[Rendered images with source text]

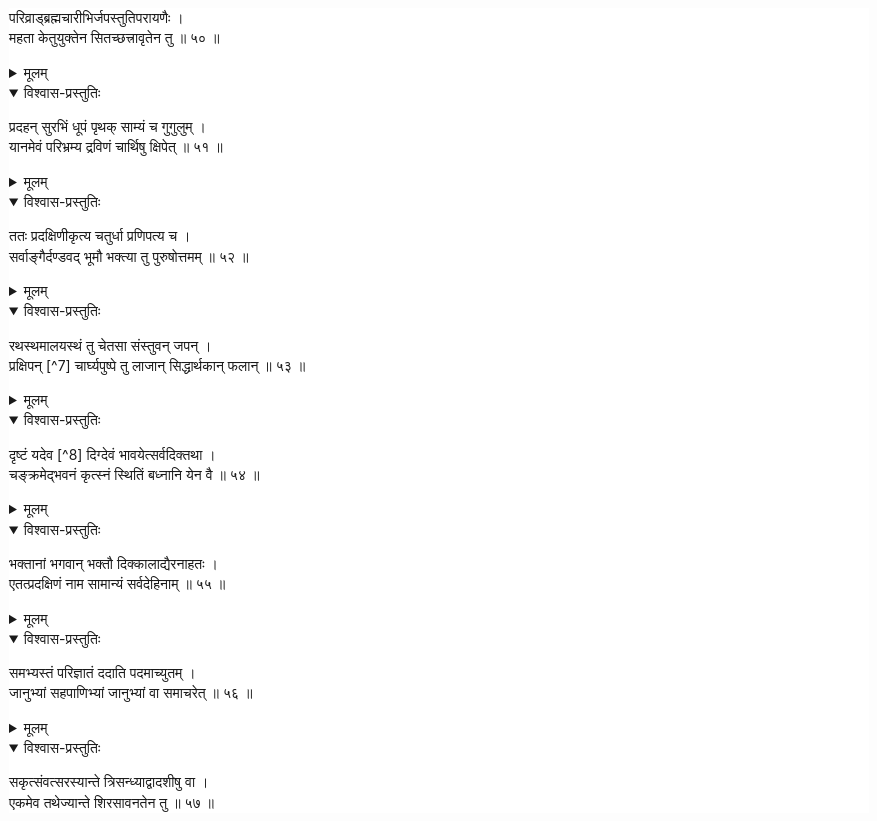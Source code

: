 परिव्राड्ब्रह्मचारीभिर्जपस्तुतिपरायणैः ।  
महता केतुयुक्तेन सितच्छत्त्रावृतेन तु ॥ ५० ॥
</details>

<details><summary>मूलम्</summary></details>
  

<details open><summary>विश्वास-प्रस्तुतिः</summary>

प्रदहन् सुरभिं धूपं पृथक् साम्यं च गुगुलुम् ।  
यानमेवं परिभ्रम्य द्रविणं चार्थिषु क्षिपेत् ॥ ५१ ॥
</details>

<details><summary>मूलम्</summary></details>
  

<details open><summary>विश्वास-प्रस्तुतिः</summary>

ततः प्रदक्षिणीकृत्य चतुर्धा प्रणिपत्य च ।  
सर्वाङ्गैर्दण्डवद् भूमौ भक्त्या तु पुरुषोत्तमम् ॥ ५२ ॥
</details>

<details><summary>मूलम्</summary></details>
  

<details open><summary>विश्वास-प्रस्तुतिः</summary>

रथस्थमालयस्थं तु चेतसा संस्तुवन् जपन् ।  
प्रक्षिपन् [^7] चार्घ्यपुष्पे तु लाजान् सिद्धार्थकान् फलान् ॥ ५३ ॥
</details>

<details><summary>मूलम्</summary></details>
  

<details open><summary>विश्वास-प्रस्तुतिः</summary>

दृष्टं यदेव [^8] दिग्देवं भावयेत्सर्वदिक्तथा ।  
चङ्क्रमेद्भवनं कृत्स्नं स्थितिं बध्नानि येन वै ॥ ५४ ॥
</details>

<details><summary>मूलम्</summary></details>
  

<details open><summary>विश्वास-प्रस्तुतिः</summary>

भक्तानां भगवान् भक्तौ दिक्कालाद्यैरनाहतः ।  
एतत्प्रदक्षिणं नाम सामान्यं सर्वदेहिनाम् ॥ ५५ ॥
</details>

<details><summary>मूलम्</summary></details>
  

<details open><summary>विश्वास-प्रस्तुतिः</summary>

समभ्यस्तं परिज्ञातं ददाति पदमाच्युतम् ।  
जानुभ्यां सहपाणिभ्यां जानुभ्यां वा समाचरेत् ॥ ५६ ॥
</details>

<details><summary>मूलम्</summary></details>
  

<details open><summary>विश्वास-प्रस्तुतिः</summary>

सकृत्संवत्सरस्यान्ते त्रिसन्ध्याद्वादशीषु वा ।  
एकमेव तथेज्यान्ते शिरसावनतेन तु ॥ ५७ ॥
</details>
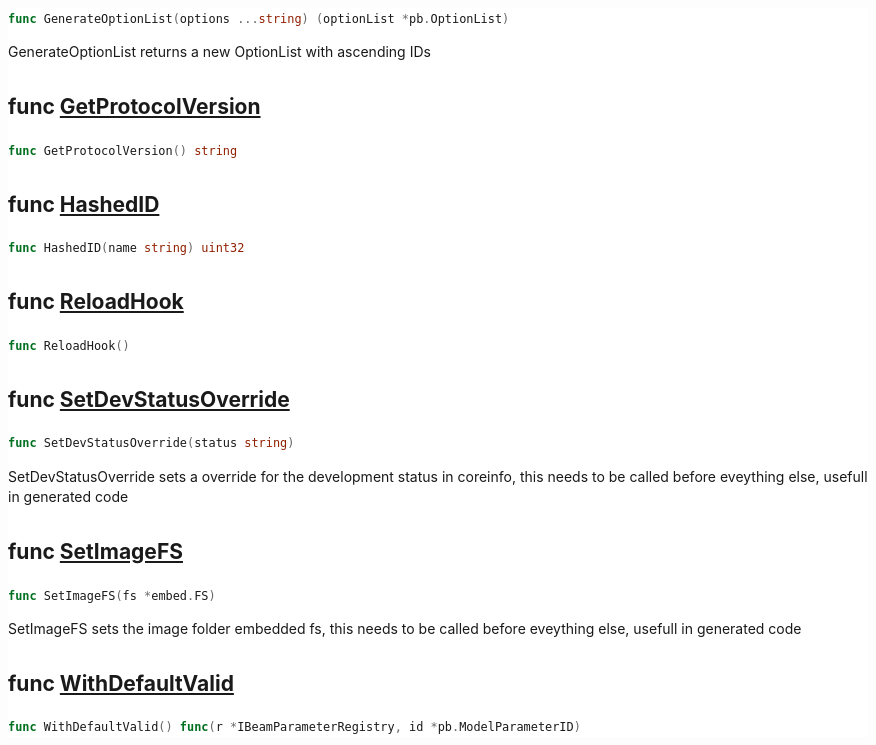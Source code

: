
 ```go
func GenerateOptionList(options ...string) (optionList *pb.OptionList)
```

GenerateOptionList returns a new OptionList with ascending IDs

## func [GetProtocolVersion](<https://github.com/SKAARHOJ/ibeam-corelib-go/blob/master/ibeam-corelib.go#L692>)

```go
func GetProtocolVersion() string
```

## func [HashedID](<https://github.com/SKAARHOJ/ibeam-corelib-go/blob/master/helpers.go#L46>)

```go
func HashedID(name string) uint32
```

## func [ReloadHook](<https://github.com/SKAARHOJ/ibeam-corelib-go/blob/master/reload.go#L126>)

```go
func ReloadHook()
```

## func [SetDevStatusOverride](<https://github.com/SKAARHOJ/ibeam-corelib-go/blob/master/ibeam-corelib.go#L533>)

```go
func SetDevStatusOverride(status string)
```

SetDevStatusOverride sets a override for the development status in coreinfo\, this needs to be called before eveything else\, usefull in generated code

## func [SetImageFS](<https://github.com/SKAARHOJ/ibeam-corelib-go/blob/master/ibeam-corelib.go#L525>)

```go
func SetImageFS(fs *embed.FS)
```

SetImageFS sets the image folder embedded fs\, this needs to be called before eveything else\, usefull in generated code

## func [WithDefaultValid](<https://github.com/SKAARHOJ/ibeam-corelib-go/blob/master/parameter-register-options.go#L10>)

```go
func WithDefaultValid() func(r *IBeamParameterRegistry, id *pb.ModelParameterID)
```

▸ **WHAT THE TASK REQUIRES**
Print exactly the lines between the line with "GenerateOptionList returns a" and the final line of the records above, both included.

▸ **COMPLETED TASK**
GenerateOptionList returns a new OptionList with ascending IDs

## func [GetProtocolVersion](<https://github.com/SKAARHOJ/ibeam-corelib-go/blob/master/ibeam-corelib.go#L692>)

```go
func GetProtocolVersion() string
```

## func [HashedID](<https://github.com/SKAARHOJ/ibeam-corelib-go/blob/master/helpers.go#L46>)

```go
func HashedID(name string) uint32
```

## func [ReloadHook](<https://github.com/SKAARHOJ/ibeam-corelib-go/blob/master/reload.go#L126>)

```go
func ReloadHook()
```

## func [SetDevStatusOverride](<https://github.com/SKAARHOJ/ibeam-corelib-go/blob/master/ibeam-corelib.go#L533>)

```go
func SetDevStatusOverride(status string)
```

SetDevStatusOverride sets a override for the development status in coreinfo\, this needs to be called before eveything else\, usefull in generated code

## func [SetImageFS](<https://github.com/SKAARHOJ/ibeam-corelib-go/blob/master/ibeam-corelib.go#L525>)

```go
func SetImageFS(fs *embed.FS)
```

SetImageFS sets the image folder embedded fs\, this needs to be called before eveything else\, usefull in generated code

## func [WithDefaultValid](<https://github.com/SKAARHOJ/ibeam-corelib-go/blob/master/parameter-register-options.go#L10>)

```go
func WithDefaultValid() func(r *IBeamParameterRegistry, id *pb.ModelParameterID)
```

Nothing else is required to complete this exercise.